Thursday, September 8, 2016

Voltron: Legendary Defender Rewatch 1.8: "Rebirth"

Read the previous entry in the series here.
Read the next entry in the series here.

With apologies for the delay in keeping this going...

1.8."Rebirth"

Written by Joshua Hamilton
Directed by Chris Palmer

Synopsis

Immediately after the end of the previous episode, the Robeast sent to the Balmera emerges from its coffin-like pod and attacks. The Paladins, initially thinking it a threat similar to the Robeast Myzax, prepare to make a fight similar to that which felled the gladiator; they find they are wrong and retreat under fire, assisted by the Castle of Lions.

Following the withdrawal, the Paladins confer about tactics to use, and Hunk attempts to marshal the Balmerans to the fight. They demur, and it begins to become clear that the Balmera is dying. Allura determines to make planetfall to help evacuate the Balmerans, and the Paladins screen her approach and initial evacuation efforts.

When Allura arrives, while the Paladins fight the Robeast with limited success, the Balmerans refuse her offer of assistance. Allura refuses the refusal, and her affinity for the Balmera emerges suddenly; she exploits the affinity to make an impassioned plea for escape, which the Balmerans accept. The evacuation begins shortly after, with Coran directing the Castle of Lions to a useful location and noting a ceremony that the Alteans had performed in earlier days, when they had existed in symbiosis with Balmerae. (The plural is conjectural, of course, but it seems apt.) As the evacuation continues, the Balmera showing signs of degradation, Allura and several Balmerans enact the ceremony.

Meanwhile, the Paladins continue their fight. Hunk, piloting the Yellow Lion, is made aware of additional capabilities of his equipment, and the Paladins put it to use, improving their performance against the Robeast. They are able to keep it at bay as Allura and the Balmerans complete the ceremony, restoring the Balmera. In return, the Balmera itself destroys the Robeast, entombing it in crystal.

In the wake of the victory, Hunk and Shae talk under the starry sky. Hunk reaffirms his commitment to the fight against the oppressive Galra--and the Balmera arc concludes.

Discussion

Such medievalisms as the Paladin label and the "knightly" combat with sword and shield--and with a shield looking much like a kite shield--continue in the episode. Less fortunate evocations of the medieval, of a type described by Kathleen Davis and Nadia Altschul in their introduction to Medievalism in the Postcolonial World, with the "advanced" European-analogues coming in and foisting their "right-thinking" ways on those they would "liberate," also persist.

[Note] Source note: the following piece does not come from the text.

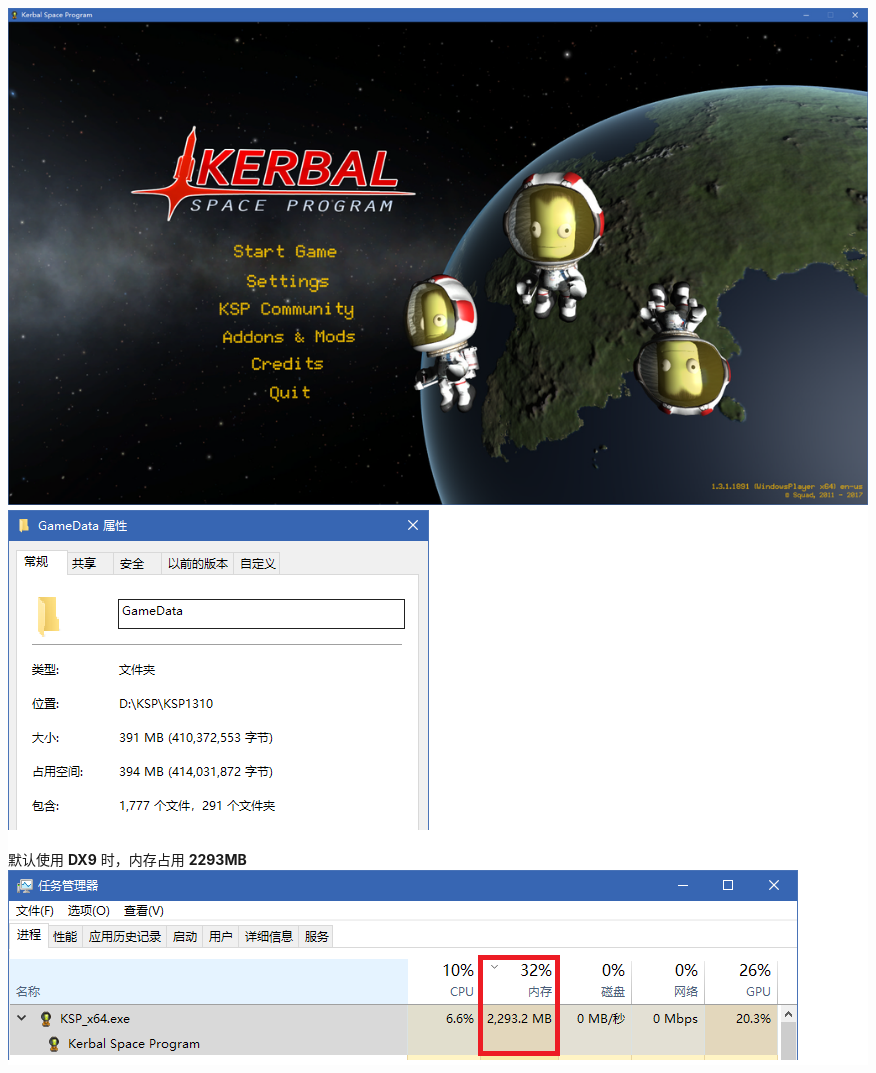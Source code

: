 ![image](https://github.com/Duck1998/Duck1998.github.io/raw/deprecated/Assets/DX11%20-%20KSP%E5%86%85%E5%AD%98%E6%8B%AF%E6%95%91%E8%80%85/Stock_Menu.jpg)
![image](https://github.com/Duck1998/Duck1998.github.io/raw/deprecated/Assets/DX11%20-%20KSP%E5%86%85%E5%AD%98%E6%8B%AF%E6%95%91%E8%80%85/Stock_Size.png)

默认使用 **DX9** 时，内存占用 **2293MB**  
![image](https://github.com/Duck1998/Duck1998.github.io/raw/deprecated/Assets/DX11%20-%20KSP%E5%86%85%E5%AD%98%E6%8B%AF%E6%95%91%E8%80%85/Stock_DX9.png)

Something else called itself to attention as I watched the episode again, though, and it really ought to have called to me earlier. The ceremony Allura leads to heal the Balmera arranges her at the center of a pentacle of Balmerans; they kneel in a star pattern facing her. In my write-up of "Return of the Gladiator," I note some Marianic overtones that attach themselves to Allura; seeing her at the center of a five-pointed star called to mind the depiction of Gawain's shield in Sir Gawain and the Green Knight. In the poem--at least in the version edited by Tolkien and E.V. Gordon and hosted on the University of Michigan Corpus of Middle English Verse and Prose--Gawain's shield bears a pentacle reminiscent of the magic of Solomon and evocative of the five senses, the five wounds of Christ, and the five greater parts of the body (two arms, two legs, and head/torso); facing him is an image of the Virgin, according to the second Passus. In what is described by many critics as the finest piece of Middle English Arthuriana, if not the finest piece of Middle English romance (Garbáty comes to mind as a prominent example), the five-pointed star is linked physically with Mary--and "Rebirth" appears to link it to Allura similarly.

The evocation of SGGK also emerges more generally in the composition of the robot Voltron--something I admit should have occurred to me earlier than it did. The five Lions correspond to the five portions of the body referenced by Gawain's shield, and it might be argued that the five pilots are themselves evocative of the four humors of medieval medical thought united under the wisdom and reason represented by the most senior among them: Shiro. (Which is which might be an interesting thing to treat.) How much of such reference is made "on purpose" is, of course, open to debate; even when creators are alive to ask after their motives, they may well not remember in full what they were thinking, and they may not have been aware of all of the mental processes at work as they created. But even if none of it was, that the episode can be read in such a way speaks to the idea that the medieval remains with us even now, arguing in favor of its continued study and enjoyment.